= Records for this exercise =
__________________________________________________

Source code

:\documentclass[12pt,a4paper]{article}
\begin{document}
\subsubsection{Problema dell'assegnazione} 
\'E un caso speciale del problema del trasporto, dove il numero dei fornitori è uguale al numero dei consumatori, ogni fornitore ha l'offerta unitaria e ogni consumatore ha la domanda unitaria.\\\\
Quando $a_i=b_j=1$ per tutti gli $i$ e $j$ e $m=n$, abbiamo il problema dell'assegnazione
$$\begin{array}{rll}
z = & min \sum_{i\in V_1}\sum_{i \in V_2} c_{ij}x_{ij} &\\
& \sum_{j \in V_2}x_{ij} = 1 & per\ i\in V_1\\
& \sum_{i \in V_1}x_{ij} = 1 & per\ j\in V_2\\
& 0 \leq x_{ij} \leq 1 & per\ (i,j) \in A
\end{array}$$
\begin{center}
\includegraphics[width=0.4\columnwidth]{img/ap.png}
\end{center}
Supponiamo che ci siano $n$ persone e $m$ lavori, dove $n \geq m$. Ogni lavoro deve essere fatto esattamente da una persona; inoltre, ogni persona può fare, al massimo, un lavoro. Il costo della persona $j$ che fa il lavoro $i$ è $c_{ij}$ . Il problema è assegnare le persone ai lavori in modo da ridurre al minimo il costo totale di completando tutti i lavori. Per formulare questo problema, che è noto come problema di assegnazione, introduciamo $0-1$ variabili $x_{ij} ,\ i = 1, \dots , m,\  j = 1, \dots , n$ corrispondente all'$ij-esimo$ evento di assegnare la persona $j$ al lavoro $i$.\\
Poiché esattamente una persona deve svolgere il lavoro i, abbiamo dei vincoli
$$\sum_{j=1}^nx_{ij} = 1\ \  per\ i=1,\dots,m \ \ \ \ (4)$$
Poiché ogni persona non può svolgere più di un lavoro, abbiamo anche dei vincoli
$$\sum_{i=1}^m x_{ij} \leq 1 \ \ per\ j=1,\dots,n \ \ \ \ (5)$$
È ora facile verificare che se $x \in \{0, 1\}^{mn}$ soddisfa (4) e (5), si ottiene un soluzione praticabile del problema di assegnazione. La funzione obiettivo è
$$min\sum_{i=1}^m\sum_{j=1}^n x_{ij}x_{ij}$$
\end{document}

__________________________________________________

= Exercise =
In your answer, include only the lines above starting at the line that holds "i=1,\dots,m \ \ \ \ (4)$$" and ending at the line that holds "j=1,\dots,n \ \ \ \ (5)$$", copied exactly.

= Reply to the exercise =
$$\sum_{j=1}^nx_{ij} = 1\ \  per\ i=1,\dots,m \ \ \ \ (4)$$
Poiché ogni persona non può svolgere più di un lavoro, abbiamo anche dei vincoli
$$\sum_{i=1}^m x_{ij} \leq 1 \ \ per\ j=1,\dots,n \ \ \ \ (5)$$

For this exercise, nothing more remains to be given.